When a type fails to implement a trait, Rust has the wonderful behavior of looking at possible other trait impls which might cause the trait in question to be implemented. This is usually a good thing. For example, when using Diesel, this is why instead of telling you SelectStatement<{30 page long type}>: ExecuteDsl is not satisfied, it tells you posts::id: SelectableExpression<users::table> is not satisfied.

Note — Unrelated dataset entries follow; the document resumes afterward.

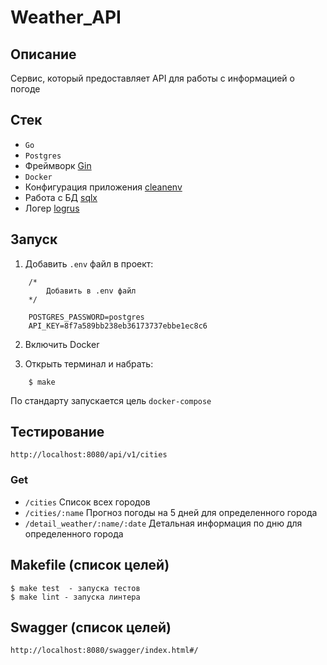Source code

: # Weather_API

## Описание

Сервис, который предоставляет API для работы с информацией о погоде

## Стек

- `Go`
- `Postgres`
- Фреймворк [Gin](https://github.com/gin-gonic/gin)
- `Docker`
- Конфигурация приложения [cleanenv](https://github.com/ilyakaznacheev/cleanenv)
- Работа с БД [sqlx](https://github.com/jmoiron/sqlx)
- Логер [logrus](https://github.com/sirupsen/logrus)

## Запуск

1. Добавить `.env` файл в проект:

``` 
    /* 
        Добавить в .env файл
    */

    POSTGRES_PASSWORD=postgres
    API_KEY=8f7a589bb238eb36173737ebbe1ec8c6
```

2. Включить Docker

3. Открыть терминал и набрать:

```
    $ make
```

По стандарту запускается цель `docker-compose`

## Тестирование

```
http://localhost:8080/api/v1/cities
```

### Get

- `/cities` Список всех городов
- `/cities/:name` Прогноз погоды на 5 дней для определенного города
- `/detail_weather/:name/:date` Детальная информация по дню для определенного города

## Makefile (список целей)

```
$ make test  - запуска тестов
$ make lint - запуска линтера
```

## Swagger (список целей)

```
http://localhost:8080/swagger/index.html#/
```
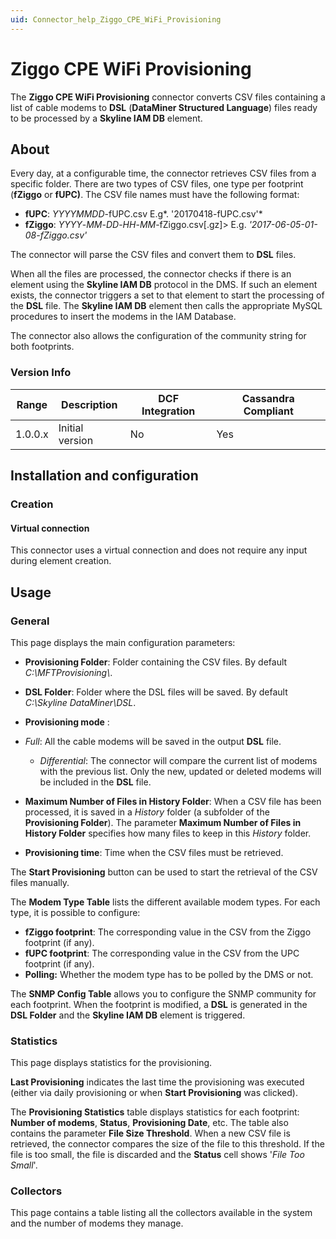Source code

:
 ```yaml
---
uid: Connector_help_Ziggo_CPE_WiFi_Provisioning
---
```


# Ziggo CPE WiFi Provisioning

The **Ziggo CPE WiFi Provisioning** connector converts CSV files containing a list of cable modems to **DSL** (**DataMiner Structured Language**) files ready to be processed by a **Skyline IAM DB** element.

## About

Every day, at a configurable time, the connector retrieves CSV files from a specific folder. There are two types of CSV files, one type per footprint (**fZiggo** or **fUPC)**. The CSV file names must have the following format:

- **fUPC**: *YYYYMMDD*-fUPC.csv
  E.g*. '20170418-fUPC.csv'*
- **fZiggo**: *YYYY*-*MM*-*DD*-*HH*-*MM*-fZiggo.csv\[.gz\]\>
  E.g. *'2017-06-05-01-08-fZiggo.csv'*

The connector will parse the CSV files and convert them to **DSL** files.

When all the files are processed, the connector checks if there is an element using the **Skyline IAM DB** protocol in the DMS. If such an element exists, the connector triggers a set to that element to start the processing of the **DSL** file. The **Skyline IAM DB** element then calls the appropriate MySQL procedures to insert the modems in the IAM Database.

The connector also allows the configuration of the community string for both footprints.

### Version Info

| **Range** | **Description** | **DCF Integration** | **Cassandra Compliant** |
|------------------|-----------------|---------------------|-------------------------|
| 1.0.0.x          | Initial version | No                  | Yes                     |

## Installation and configuration

### Creation

#### Virtual connection

This connector uses a virtual connection and does not require any input during element creation.

## Usage

### General

This page displays the main configuration parameters:

- **Provisioning Folder**: Folder containing the CSV files. By default *C:\MFTProvisioning\\*.

- **DSL Folder**: Folder where the DSL files will be saved. By default *C:\Skyline DataMiner\DSL*.

- **Provisioning mode** :

- *Full*: All the cable modems will be saved in the output **DSL** file.
  - *Differential*: The connector will compare the current list of modems with the previous list. Only the new, updated or deleted modems will be included in the **DSL** file.

- **Maximum Number of Files in History Folder**: When a CSV file has been processed, it is saved in a *History* folder (a subfolder of the **Provisioning Folder**). The parameter **Maximum Number of Files in History Folder** specifies how many files to keep in this *History* folder.

- **Provisioning time**: Time when the CSV files must be retrieved.

The **Start Provisioning** button can be used to start the retrieval of the CSV files manually.

The **Modem Type Table** lists the different available modem types. For each type, it is possible to configure:

- **fZiggo footprint**: The corresponding value in the CSV from the Ziggo footprint (if any).
- **fUPC footprint**: The corresponding value in the CSV from the UPC footprint (if any).
- **Polling:** Whether the modem type has to be polled by the DMS or not.

The **SNMP Config Table** allows you to configure the SNMP community for each footprint. When the footprint is modified, a **DSL** is generated in the **DSL Folder** and the **Skyline IAM DB** element is triggered.

### Statistics

This page displays statistics for the provisioning.

**Last Provisioning** indicates the last time the provisioning was executed (either via daily provisioning or when **Start Provisioning** was clicked).

The **Provisioning Statistics** table displays statistics for each footprint: **Number of modems**, **Status**, **Provisioning Date**, etc. The table also contains the parameter **File Size Threshold**. When a new CSV file is retrieved, the connector compares the size of the file to this threshold. If the file is too small, the file is discarded and the **Status** cell shows '*File Too Small*'.

### Collectors

This page contains a table listing all the collectors available in the system and the number of modems they manage.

However, there are times where this behavior actually makes the resulting error more confusing. There are specific trait impls which almost always cause these error messages to be more confusing. These are usually (but not always) very broad blanket impls on traits with names like IntoFoo or AsBar. One such problem impl is impl<T: Iterator> IntoIterator for T.

IntoIterator confusion

Let’s look at the struggles of a hypothetical Python programmer who is getting into Rust for the first time. In Python, tuples are iterable. So our python programmer writes this code expecting it to work:

for i in (1, 2, 3) {
    println!("{}", i);

They get the following error:

error[E0277]: the trait bound `({integer}, {integer}, {integer}): std::iter::Iterator` is not satisfied
 --> src/
2 |     for x in (1, 2, 3) {
  |              ^^^^^^^^^ `({integer}, {integer}, {integer})` is not an iterator; maybe try calling `.iter()` or a similar method

This error message is particularly bad for a failed IntoIterator constraint. The only type in std which has a method called iter that doesn’t implement IntoIterator is a fixed sized array. For all of those types, it’s generally more idiomatic to just put an & in front of the value. And for this case, neither one would be helpful even if it worked, since our hero is likely expecting x to be i32, not &i32.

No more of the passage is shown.